-- Assigned task --
Scan the listing below. Copy each line that contains "positive".

..............................

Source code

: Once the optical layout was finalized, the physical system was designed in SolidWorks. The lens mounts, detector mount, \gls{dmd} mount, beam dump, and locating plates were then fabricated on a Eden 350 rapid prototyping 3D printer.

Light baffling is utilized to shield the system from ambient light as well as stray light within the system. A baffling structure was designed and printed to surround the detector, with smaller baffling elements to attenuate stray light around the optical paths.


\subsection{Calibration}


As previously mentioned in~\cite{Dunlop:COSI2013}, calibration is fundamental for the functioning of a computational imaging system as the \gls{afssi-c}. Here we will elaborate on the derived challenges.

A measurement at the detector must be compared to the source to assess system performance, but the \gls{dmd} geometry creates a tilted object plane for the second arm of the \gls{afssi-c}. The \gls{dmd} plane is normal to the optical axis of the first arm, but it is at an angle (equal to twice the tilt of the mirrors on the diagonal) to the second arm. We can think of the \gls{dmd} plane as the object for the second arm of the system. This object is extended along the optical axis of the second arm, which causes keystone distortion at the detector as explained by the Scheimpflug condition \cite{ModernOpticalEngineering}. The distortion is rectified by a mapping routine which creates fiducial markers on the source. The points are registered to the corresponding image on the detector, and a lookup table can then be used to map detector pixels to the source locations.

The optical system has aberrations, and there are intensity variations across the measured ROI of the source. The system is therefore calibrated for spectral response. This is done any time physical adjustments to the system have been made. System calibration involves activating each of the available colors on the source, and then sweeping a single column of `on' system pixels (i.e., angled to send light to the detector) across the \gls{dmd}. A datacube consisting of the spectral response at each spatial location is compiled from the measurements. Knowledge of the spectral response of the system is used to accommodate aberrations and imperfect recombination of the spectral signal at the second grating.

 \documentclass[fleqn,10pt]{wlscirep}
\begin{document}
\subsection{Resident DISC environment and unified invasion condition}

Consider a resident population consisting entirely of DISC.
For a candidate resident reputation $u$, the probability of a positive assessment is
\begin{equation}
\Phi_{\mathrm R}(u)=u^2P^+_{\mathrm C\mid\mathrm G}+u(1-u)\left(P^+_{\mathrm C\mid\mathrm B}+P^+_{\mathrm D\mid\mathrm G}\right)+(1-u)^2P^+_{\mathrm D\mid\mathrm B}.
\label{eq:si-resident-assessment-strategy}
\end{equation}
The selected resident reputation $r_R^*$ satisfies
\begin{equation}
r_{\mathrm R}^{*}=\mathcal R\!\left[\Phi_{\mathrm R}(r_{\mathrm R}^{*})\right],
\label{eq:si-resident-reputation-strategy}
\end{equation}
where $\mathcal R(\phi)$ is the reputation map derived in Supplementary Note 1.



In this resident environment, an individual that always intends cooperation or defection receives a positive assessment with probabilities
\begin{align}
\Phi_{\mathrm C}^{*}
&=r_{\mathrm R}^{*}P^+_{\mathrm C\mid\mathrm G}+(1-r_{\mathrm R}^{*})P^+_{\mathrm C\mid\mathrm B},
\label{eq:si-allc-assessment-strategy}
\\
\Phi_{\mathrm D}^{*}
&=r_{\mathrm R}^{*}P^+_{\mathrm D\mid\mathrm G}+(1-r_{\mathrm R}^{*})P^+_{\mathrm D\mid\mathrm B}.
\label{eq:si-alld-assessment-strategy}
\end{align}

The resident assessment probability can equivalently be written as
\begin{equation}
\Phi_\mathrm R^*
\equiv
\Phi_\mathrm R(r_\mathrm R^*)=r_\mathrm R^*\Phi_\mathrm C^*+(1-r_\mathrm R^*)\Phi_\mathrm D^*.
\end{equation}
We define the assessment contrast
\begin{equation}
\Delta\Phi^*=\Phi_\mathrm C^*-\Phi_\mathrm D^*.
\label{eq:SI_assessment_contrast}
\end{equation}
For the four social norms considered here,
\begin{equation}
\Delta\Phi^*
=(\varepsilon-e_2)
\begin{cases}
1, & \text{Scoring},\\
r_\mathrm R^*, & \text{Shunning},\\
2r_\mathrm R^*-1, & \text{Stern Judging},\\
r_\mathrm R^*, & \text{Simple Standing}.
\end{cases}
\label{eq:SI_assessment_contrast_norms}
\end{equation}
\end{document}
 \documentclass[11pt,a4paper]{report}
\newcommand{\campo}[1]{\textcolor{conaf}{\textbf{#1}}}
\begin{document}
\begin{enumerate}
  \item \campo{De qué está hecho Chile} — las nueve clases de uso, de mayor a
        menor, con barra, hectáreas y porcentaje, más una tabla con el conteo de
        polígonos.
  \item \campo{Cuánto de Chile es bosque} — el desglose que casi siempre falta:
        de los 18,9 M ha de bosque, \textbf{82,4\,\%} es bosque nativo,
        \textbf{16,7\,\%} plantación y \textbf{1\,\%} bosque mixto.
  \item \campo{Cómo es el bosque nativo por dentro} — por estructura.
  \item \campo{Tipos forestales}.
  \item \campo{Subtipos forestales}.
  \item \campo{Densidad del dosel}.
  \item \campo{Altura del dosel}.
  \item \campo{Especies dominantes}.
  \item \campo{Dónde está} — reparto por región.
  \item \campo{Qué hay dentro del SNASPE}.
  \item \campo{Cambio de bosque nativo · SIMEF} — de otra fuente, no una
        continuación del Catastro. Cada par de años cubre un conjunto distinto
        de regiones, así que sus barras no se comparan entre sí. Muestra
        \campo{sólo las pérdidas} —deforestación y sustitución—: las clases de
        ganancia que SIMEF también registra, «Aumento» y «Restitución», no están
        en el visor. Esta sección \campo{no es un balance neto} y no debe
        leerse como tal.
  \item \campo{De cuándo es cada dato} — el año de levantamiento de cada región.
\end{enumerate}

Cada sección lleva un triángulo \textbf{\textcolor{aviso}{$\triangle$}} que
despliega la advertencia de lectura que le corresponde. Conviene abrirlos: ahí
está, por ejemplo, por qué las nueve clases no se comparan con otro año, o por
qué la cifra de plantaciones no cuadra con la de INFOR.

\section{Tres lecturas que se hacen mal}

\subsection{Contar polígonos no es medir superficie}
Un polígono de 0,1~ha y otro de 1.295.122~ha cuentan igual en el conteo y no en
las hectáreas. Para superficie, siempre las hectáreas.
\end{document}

..............................

-- Exercise output --
For a candidate resident reputation $u$, the probability of a positive assessment is
In this resident environment, an individual that always intends cooperation or defection receives a positive assessment with probabilities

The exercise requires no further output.